The panel ultimately decided upon a $53MM rights fee value for the 2012 season, which would rise steadily to $66MM in 2016 (thus covering the five-year period in question). But it held off on formally issuing its decision for about two years, allowing then-commissioner Bud Selig to attempt to work out a compromise, which (per the ruling) would have involved a $1B+ sale of MASN to Comcast (which obviously never occurred). In the meantime, MLB fronted the Nationals the difference between the fees they were receiving from MASN and the value that the panel had determined.
A formal decision was issued on June 30 of last year, and the Orioles instituted the present litigation shortly thereafter. Baltimore challenged a number of aspects of the arbitration, including the involvement of the league at the time and its decision to advance money to the Nationals.

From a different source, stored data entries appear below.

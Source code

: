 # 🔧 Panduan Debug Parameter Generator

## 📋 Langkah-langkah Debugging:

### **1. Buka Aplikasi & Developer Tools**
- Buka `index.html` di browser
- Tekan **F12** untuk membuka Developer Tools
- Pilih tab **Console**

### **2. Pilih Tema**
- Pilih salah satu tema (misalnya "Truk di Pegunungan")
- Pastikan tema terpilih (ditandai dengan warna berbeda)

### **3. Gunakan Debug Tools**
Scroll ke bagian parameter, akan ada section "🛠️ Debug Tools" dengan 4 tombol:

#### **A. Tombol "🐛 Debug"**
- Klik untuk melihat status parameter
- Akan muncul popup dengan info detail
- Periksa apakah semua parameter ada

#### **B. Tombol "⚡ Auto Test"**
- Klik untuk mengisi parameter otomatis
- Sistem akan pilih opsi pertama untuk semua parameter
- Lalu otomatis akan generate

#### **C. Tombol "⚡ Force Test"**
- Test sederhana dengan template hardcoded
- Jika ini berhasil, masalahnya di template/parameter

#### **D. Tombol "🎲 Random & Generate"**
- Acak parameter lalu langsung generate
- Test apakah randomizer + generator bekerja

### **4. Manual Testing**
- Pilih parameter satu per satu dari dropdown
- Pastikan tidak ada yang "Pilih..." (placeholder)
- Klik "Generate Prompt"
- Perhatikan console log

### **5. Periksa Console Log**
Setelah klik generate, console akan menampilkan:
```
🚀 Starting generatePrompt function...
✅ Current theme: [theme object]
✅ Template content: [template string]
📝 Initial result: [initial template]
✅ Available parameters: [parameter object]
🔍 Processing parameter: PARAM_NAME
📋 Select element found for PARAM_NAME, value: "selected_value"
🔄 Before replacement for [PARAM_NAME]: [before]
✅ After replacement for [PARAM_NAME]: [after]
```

Though overturning an arbitration award is an exceedingly difficult task, the court sided with MASN and the Orioles. Interestingly, though, none of the above factors played into the decision, which focused on the highly deferential standard of review and noted that the agreement had contemplated an “inside baseball” arbitration panel.

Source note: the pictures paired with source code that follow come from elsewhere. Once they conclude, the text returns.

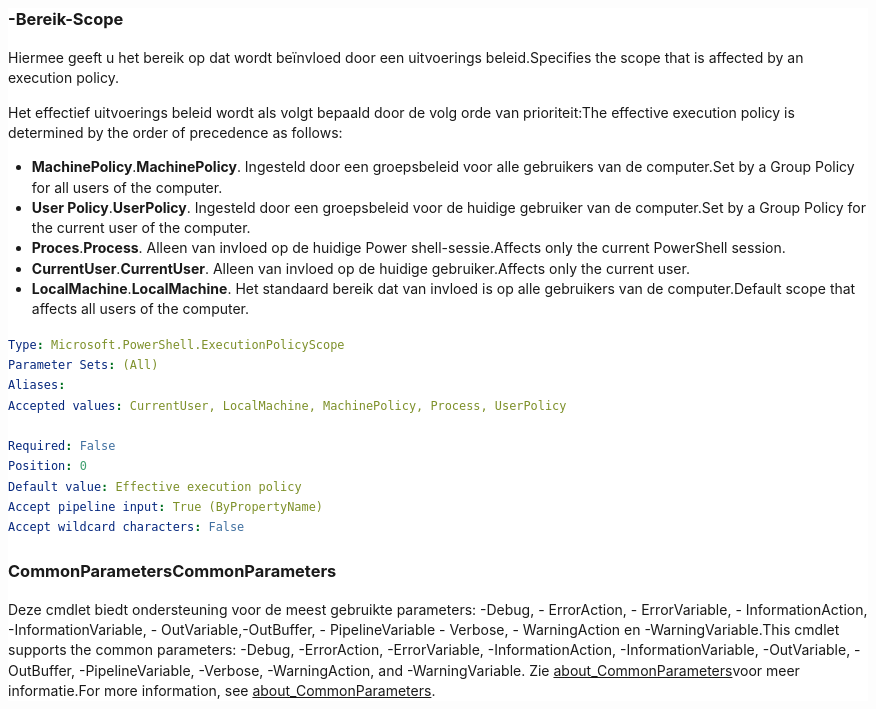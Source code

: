 ### <span data-ttu-id="0e0ed-144">-Bereik</span><span class="sxs-lookup"><span data-stu-id="0e0ed-144">-Scope</span></span>

<span data-ttu-id="0e0ed-145">Hiermee geeft u het bereik op dat wordt beïnvloed door een uitvoerings beleid.</span><span class="sxs-lookup"><span data-stu-id="0e0ed-145">Specifies the scope that is affected by an execution policy.</span></span>

<span data-ttu-id="0e0ed-146">Het effectief uitvoerings beleid wordt als volgt bepaald door de volg orde van prioriteit:</span><span class="sxs-lookup"><span data-stu-id="0e0ed-146">The effective execution policy is determined by the order of precedence as follows:</span></span>

- <span data-ttu-id="0e0ed-147">**MachinePolicy**.</span><span class="sxs-lookup"><span data-stu-id="0e0ed-147">**MachinePolicy**.</span></span> <span data-ttu-id="0e0ed-148">Ingesteld door een groepsbeleid voor alle gebruikers van de computer.</span><span class="sxs-lookup"><span data-stu-id="0e0ed-148">Set by a Group Policy for all users of the computer.</span></span>
- <span data-ttu-id="0e0ed-149">**User Policy**.</span><span class="sxs-lookup"><span data-stu-id="0e0ed-149">**UserPolicy**.</span></span> <span data-ttu-id="0e0ed-150">Ingesteld door een groepsbeleid voor de huidige gebruiker van de computer.</span><span class="sxs-lookup"><span data-stu-id="0e0ed-150">Set by a Group Policy for the current user of the computer.</span></span>
- <span data-ttu-id="0e0ed-151">**Proces**.</span><span class="sxs-lookup"><span data-stu-id="0e0ed-151">**Process**.</span></span> <span data-ttu-id="0e0ed-152">Alleen van invloed op de huidige Power shell-sessie.</span><span class="sxs-lookup"><span data-stu-id="0e0ed-152">Affects only the current PowerShell session.</span></span>
- <span data-ttu-id="0e0ed-153">**CurrentUser**.</span><span class="sxs-lookup"><span data-stu-id="0e0ed-153">**CurrentUser**.</span></span> <span data-ttu-id="0e0ed-154">Alleen van invloed op de huidige gebruiker.</span><span class="sxs-lookup"><span data-stu-id="0e0ed-154">Affects only the current user.</span></span>
- <span data-ttu-id="0e0ed-155">**LocalMachine**.</span><span class="sxs-lookup"><span data-stu-id="0e0ed-155">**LocalMachine**.</span></span> <span data-ttu-id="0e0ed-156">Het standaard bereik dat van invloed is op alle gebruikers van de computer.</span><span class="sxs-lookup"><span data-stu-id="0e0ed-156">Default scope that affects all users of the computer.</span></span>

```yaml
Type: Microsoft.PowerShell.ExecutionPolicyScope
Parameter Sets: (All)
Aliases:
Accepted values: CurrentUser, LocalMachine, MachinePolicy, Process, UserPolicy

Required: False
Position: 0
Default value: Effective execution policy
Accept pipeline input: True (ByPropertyName)
Accept wildcard characters: False
```

### <span data-ttu-id="0e0ed-157">CommonParameters</span><span class="sxs-lookup"><span data-stu-id="0e0ed-157">CommonParameters</span></span>

<span data-ttu-id="0e0ed-158">Deze cmdlet biedt ondersteuning voor de meest gebruikte parameters: -Debug, - ErrorAction, - ErrorVariable, - InformationAction, -InformationVariable, - OutVariable,-OutBuffer, - PipelineVariable - Verbose, - WarningAction en -WarningVariable.</span><span class="sxs-lookup"><span data-stu-id="0e0ed-158">This cmdlet supports the common parameters: -Debug, -ErrorAction, -ErrorVariable, -InformationAction, -InformationVariable, -OutVariable, -OutBuffer, -PipelineVariable, -Verbose, -WarningAction, and -WarningVariable.</span></span> <span data-ttu-id="0e0ed-159">Zie [about_CommonParameters](https://go.microsoft.com/fwlink/?LinkID=113216)voor meer informatie.</span><span class="sxs-lookup"><span data-stu-id="0e0ed-159">For more information, see [about_CommonParameters](https://go.microsoft.com/fwlink/?LinkID=113216).</span></span>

The ultimate basis cited by the court in vacating the award — and the issue that will presumably be tested on appeal — is the involvement of the law firm Proskauer Rose LLP. Not only was Proskauer representing the Nationals in the arbitration, the court explained, it was currently representing Major League Baseball in numerous other matters — with four particular attorneys sharing responsibility for both clients. Though MASN and the Orioles repeatedly raised this issue, the panel didn’t take “any step at all” to deal with the potential bias that resulted.
Applying the relevant standard of “evident partiality,” the court determined there was sufficient cause to overturn the decision of the panel. Judge Marks explained (quoting a prior case): “[T]his complete inaction objectively demonstrates an utter lack of concern for fairness of the proceeding that is ’so inconsistent with basic principles of justice’ that the award must be vacated.”
The actual basis for the ruling is important in several regards. For one, it narrows the issues to be addressed on appeal, though the Orioles could attempt to challenge the judge’s refusal to offer relief on the other grounds argued. (Notably, the court noted in its ruling that the factual setting it considered was without precedent, making this case ripe for consideration in an appellate proceeding.) And it also leaves open the possibility that the parties could return to the same panel that decided the dispute in the first place in a second arbitration.
All said, the ruling represents a significant victory for the Orioles’ side of things — in large part because of the leverage it gives the organization in negotiations. Continued litigation and re-arbitration will, obviously, be quite expensive. And the Nationals now have no argument to demand immediate payment of a vacated award, keeping the cash in Baltimore’s pocket. It’s notable, also, that the original five-year rights fee period is now almost up, meaning the parties will soon need to sort out fees for the 2017-2021 time frame as well.